Each record is to be given again precisely as written.
--- Data extracts Enclosed Below ---
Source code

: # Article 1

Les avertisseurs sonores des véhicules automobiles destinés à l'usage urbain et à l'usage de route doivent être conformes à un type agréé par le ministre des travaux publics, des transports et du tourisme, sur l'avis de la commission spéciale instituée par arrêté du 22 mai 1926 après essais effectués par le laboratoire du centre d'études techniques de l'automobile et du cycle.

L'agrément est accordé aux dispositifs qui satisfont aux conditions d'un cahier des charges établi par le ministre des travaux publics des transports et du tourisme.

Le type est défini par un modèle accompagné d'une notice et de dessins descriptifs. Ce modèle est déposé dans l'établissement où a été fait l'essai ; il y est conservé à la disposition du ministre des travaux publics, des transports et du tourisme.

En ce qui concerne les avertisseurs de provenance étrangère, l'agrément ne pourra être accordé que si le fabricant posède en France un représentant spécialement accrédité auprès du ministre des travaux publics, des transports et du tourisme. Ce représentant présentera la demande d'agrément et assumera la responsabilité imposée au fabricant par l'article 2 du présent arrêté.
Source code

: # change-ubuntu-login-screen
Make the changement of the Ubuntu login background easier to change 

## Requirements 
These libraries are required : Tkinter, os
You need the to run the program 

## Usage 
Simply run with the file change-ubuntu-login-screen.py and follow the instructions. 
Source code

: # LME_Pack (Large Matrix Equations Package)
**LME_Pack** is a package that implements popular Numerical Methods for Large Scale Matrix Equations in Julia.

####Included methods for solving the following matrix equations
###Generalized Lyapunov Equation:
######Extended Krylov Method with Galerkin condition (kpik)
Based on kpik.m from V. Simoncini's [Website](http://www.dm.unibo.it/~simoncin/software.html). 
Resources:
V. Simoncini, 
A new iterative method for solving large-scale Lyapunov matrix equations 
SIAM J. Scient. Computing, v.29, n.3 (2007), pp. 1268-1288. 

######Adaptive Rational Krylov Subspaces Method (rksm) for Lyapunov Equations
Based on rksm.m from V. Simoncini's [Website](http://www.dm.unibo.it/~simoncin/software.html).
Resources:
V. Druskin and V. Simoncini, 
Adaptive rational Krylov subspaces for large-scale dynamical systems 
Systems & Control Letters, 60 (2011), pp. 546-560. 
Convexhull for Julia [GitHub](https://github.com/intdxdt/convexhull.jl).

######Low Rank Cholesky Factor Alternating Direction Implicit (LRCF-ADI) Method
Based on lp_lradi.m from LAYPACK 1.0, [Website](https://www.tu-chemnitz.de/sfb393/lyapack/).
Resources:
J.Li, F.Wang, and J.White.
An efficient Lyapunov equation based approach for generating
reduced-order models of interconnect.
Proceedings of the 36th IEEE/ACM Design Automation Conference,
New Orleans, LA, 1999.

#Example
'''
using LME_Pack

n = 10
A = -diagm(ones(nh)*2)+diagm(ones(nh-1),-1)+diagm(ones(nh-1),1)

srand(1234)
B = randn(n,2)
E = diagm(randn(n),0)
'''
--- End of Enclosed Data extracts ---
Final answer →
Source code

: # Article 1

Les avertisseurs sonores des véhicules automobiles destinés à l'usage urbain et à l'usage de route doivent être conformes à un type agréé par le ministre des travaux publics, des transports et du tourisme, sur l'avis de la commission spéciale instituée par arrêté du 22 mai 1926 après essais effectués par le laboratoire du centre d'études techniques de l'automobile et du cycle.

L'agrément est accordé aux dispositifs qui satisfont aux conditions d'un cahier des charges établi par le ministre des travaux publics des transports et du tourisme.

Le type est défini par un modèle accompagné d'une notice et de dessins descriptifs. Ce modèle est déposé dans l'établissement où a été fait l'essai ; il y est conservé à la disposition du ministre des travaux publics, des transports et du tourisme.

En ce qui concerne les avertisseurs de provenance étrangère, l'agrément ne pourra être accordé que si le fabricant posède en France un représentant spécialement accrédité auprès du ministre des travaux publics, des transports et du tourisme. Ce représentant présentera la demande d'agrément et assumera la responsabilité imposée au fabricant par l'article 2 du présent arrêté.
Source code

: # change-ubuntu-login-screen
Make the changement of the Ubuntu login background easier to change 

## Requirements 
These libraries are required : Tkinter, os
You need the to run the program 

## Usage 
Simply run with the file change-ubuntu-login-screen.py and follow the instructions. 
Source code

: # LME_Pack (Large Matrix Equations Package)
**LME_Pack** is a package that implements popular Numerical Methods for Large Scale Matrix Equations in Julia.

####Included methods for solving the following matrix equations
###Generalized Lyapunov Equation:
######Extended Krylov Method with Galerkin condition (kpik)
Based on kpik.m from V. Simoncini's [Website](http://www.dm.unibo.it/~simoncin/software.html). 
Resources:
V. Simoncini, 
A new iterative method for solving large-scale Lyapunov matrix equations 
SIAM J. Scient. Computing, v.29, n.3 (2007), pp. 1268-1288. 

######Adaptive Rational Krylov Subspaces Method (rksm) for Lyapunov Equations
Based on rksm.m from V. Simoncini's [Website](http://www.dm.unibo.it/~simoncin/software.html).
Resources:
V. Druskin and V. Simoncini, 
Adaptive rational Krylov subspaces for large-scale dynamical systems 
Systems & Control Letters, 60 (2011), pp. 546-560. 
Convexhull for Julia [GitHub](https://github.com/intdxdt/convexhull.jl).

######Low Rank Cholesky Factor Alternating Direction Implicit (LRCF-ADI) Method
Based on lp_lradi.m from LAYPACK 1.0, [Website](https://www.tu-chemnitz.de/sfb393/lyapack/).
Resources:
J.Li, F.Wang, and J.White.
An efficient Lyapunov equation based approach for generating
reduced-order models of interconnect.
Proceedings of the 36th IEEE/ACM Design Automation Conference,
New Orleans, LA, 1999.

#Example
'''
using LME_Pack

n = 10
A = -diagm(ones(nh)*2)+diagm(ones(nh-1),-1)+diagm(ones(nh-1),1)

srand(1234)
B = randn(n,2)
E = diagm(randn(n),0)
'''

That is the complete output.